Andrii Nakryiko Feb. 7, 2025, 1:48 a.m. UTC
Libbpf has a somewhat obscure feature of automatically adjusting the
"size" of LDX/STX/ST instruction (memory store and load instructions),
based on originally recorded access size (u8, u16, u32, or u64) and the
actual size of the field on target kernel. This is meant to facilitate
using BPF CO-RE on 32-bit architectures (pointers are always 64-bit in
BPF, but host kernel's BTF will have it as 32-bit type), as well as
generally supporting safe type changes (unsigned integer type changes
can be transparently "relocated").

One issue that surfaced only now, 5 years after this logic was
implemented, is how this all works when dealing with fields that are
arrays. This isn't all that easy and straightforward to hit (see
selftests that reproduce this condition), but one of sched_ext BPF
programs did hit it with innocent looking loop.

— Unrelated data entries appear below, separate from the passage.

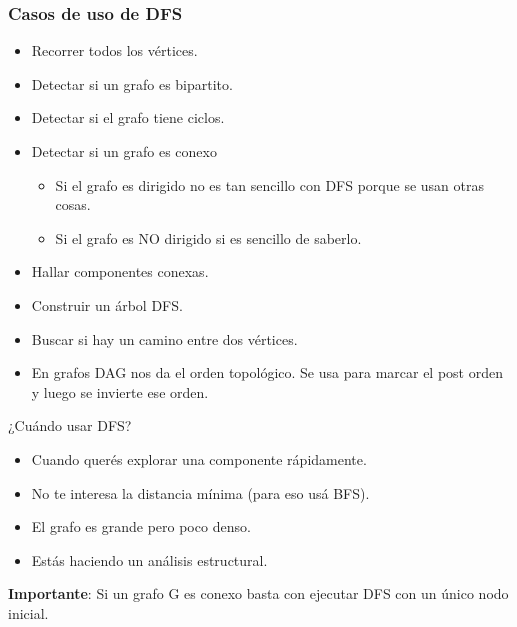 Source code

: \documentclass[10pt,a4paper]{article}
\begin{document}
\subsubsection*{Casos de uso de DFS}
\begin{itemize}
    \item Recorrer todos los vértices.
    \item Detectar si un grafo es bipartito.
    \item Detectar si el grafo tiene ciclos. 
    \item Detectar si un grafo es conexo
    \begin{itemize}
        \item Si el grafo es dirigido no es tan sencillo con DFS porque se usan otras cosas.
        \item Si el grafo es NO dirigido si es sencillo de saberlo. 
    \end{itemize}
    \item Hallar componentes conexas.
    \item Construir un árbol DFS. 
    \item Buscar si hay un camino entre dos vértices.
    \item En grafos DAG nos da el orden topológico. Se usa para marcar el post orden y luego se invierte ese orden. 
\end{itemize}
¿Cuándo usar DFS? 
\begin{itemize}
    \item Cuando querés explorar una componente rápidamente.
    \item No te interesa la distancia mínima (para eso usá BFS).
    \item El grafo es grande pero poco denso. 
    \item Estás haciendo un análisis estructural.
\end{itemize}
\textbf{Importante}: Si un grafo G es conexo basta con ejecutar DFS con un único nodo inicial.
\end{document}
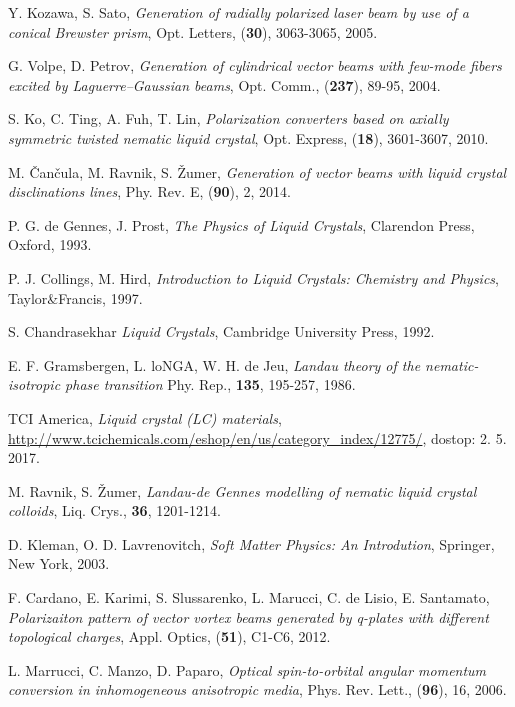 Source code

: \documentclass[longbibliography,slovene,a4paper,12pt]{book}
\begin{document}
\begin{thebibliography}{15}
	Y. Kozawa, S. Sato,
	\emph{Generation of radially polarized laser beam by use of a conical Brewster prism},
	Opt. Letters, (\textbf{30}), 3063-3065, 2005.

	G. Volpe, D. Petrov,
	\emph{Generation of cylindrical vector beams with few-mode fibers excited by Laguerre–Gaussian beams},
	Opt. Comm., (\textbf{237}), 89-95, 2004.
	
	S. Ko, C. Ting, A. Fuh, T. Lin,
	\emph{Polarization converters based on axially symmetric twisted nematic liquid crystal},
	Opt. Express, (\textbf{18}), 3601-3607, 2010.

	M. Čančula, M. Ravnik, S. Žumer,
	\emph{Generation of vector beams with liquid crystal disclinations lines},
	Phy. Rev. E, (\textbf{90}), 2, 2014. 

	P. G. de Gennes, J. Prost,
	\emph{The Physics of Liquid Crystals},
	Clarendon Press, Oxford, 1993.
	
	P. J. Collings, M. Hird,
	\emph{Introduction to Liquid Crystals: Chemistry and Physics},
	Taylor\&Francis, 1997.
	
	S. Chandrasekhar
	\emph{Liquid Crystals},
	Cambridge University Press, 1992.
	
	E. F. Gramsbergen, L. loNGA, W. H. de Jeu,
	\emph{Landau theory of the nematic-isotropic phase transition}
	Phy. Rep., \textbf{135}, 195-257, 1986.
	
	TCI America,
	\emph{Liquid crystal (LC) materials},
	\url{http://www.tcichemicals.com/eshop/en/us/category_index/12775/}, dostop: 2. 5. 2017.

	M. Ravnik, S. Žumer,
	\emph{Landau-de Gennes modelling of nematic liquid crystal colloids},
	Liq. Crys., \textbf{36}, 1201-1214.
	
	D. Kleman, O. D. Lavrenovitch,
	\emph{Soft Matter Physics: An Introdution},
	Springer, New York, 2003.

	F. Cardano, E. Karimi, S. Slussarenko, L. Marucci, C. de Lisio, E. Santamato,
	\emph{Polarizaiton pattern of vector vortex beams generated by q-plates with different topological charges},
	Appl. Optics, (\textbf{51}), C1-C6, 2012.
	
	L. Marrucci, C. Manzo, D. Paparo,
	\emph{Optical spin-to-orbital angular momentum conversion in inhomogeneous anisotropic media},
	Phys. Rev. Lett., (\textbf{96}), 16, 2006.


\end{thebibliography}
\end{document}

Long story short, libbpf used to calculate entire array size, instead of
making sure to only calculate array's element size. But it's the element
that is loaded by LDX/STX/ST instructions (1, 2, 4, or 8 bytes), so
that's what libbpf should check. This patch adjusts the logic for
arrays and fixed the issue.

Reported-by: Emil Tsalapatis <emil@etsalapatis.com>
Signed-off-by: Andrii Nakryiko <andrii@kernel.org>
---
 tools/lib/bpf/relo_core.c | 24 ++++++++++++++++++++----
 1 file changed, 20 insertions(+), 4 deletions(-)

Comments

Eduard Zingerman Feb. 7, 2025, 9:45 p.m. UTC | #1
On Thu, 2025-02-06 at 17:48 -0800, Andrii Nakryiko wrote:
> Libbpf has a somewhat obscure feature of automatically adjusting the
> "size" of LDX/STX/ST instruction (memory store and load instructions),
> based on originally recorded access size (u8, u16, u32, or u64) and the
> actual size of the field on target kernel. This is meant to facilitate
> using BPF CO-RE on 32-bit architectures (pointers are always 64-bit in
> BPF, but host kernel's BTF will have it as 32-bit type), as well as
> generally supporting safe type changes (unsigned integer type changes
> can be transparently "relocated").
> 
> One issue that surfaced only now, 5 years after this logic was
> implemented, is how this all works when dealing with fields that are
> arrays. This isn't all that easy and straightforward to hit (see
> selftests that reproduce this condition), but one of sched_ext BPF
> programs did hit it with innocent looking loop.
> 
> Long story short, libbpf used to calculate entire array size, instead of
> making sure to only calculate array's element size. But it's the element
> that is loaded by LDX/STX/ST instructions (1, 2, 4, or 8 bytes), so
> that's what libbpf should check. This patch adjusts the logic for
> arrays and fixed the issue.
> 
> Reported-by: Emil Tsalapatis <emil@etsalapatis.com>
> Signed-off-by: Andrii Nakryiko <andrii@kernel.org>
> ---

Do I understand correctly, that for nested arrays relocation size
would be resolved to the innermost element size?
To allow e.g.:

    struct { int a[2][3]; }
    ...
    int *a = __builtin_preserve_access_index(({ in->a; }));
    a[0] = 42;

With a justification that nothing useful could be done with 'int **a'
type when dimensions are not known?
I guess this makes sense.

Acked-by: Eduard Zingerman <eddyz87@gmail.com>?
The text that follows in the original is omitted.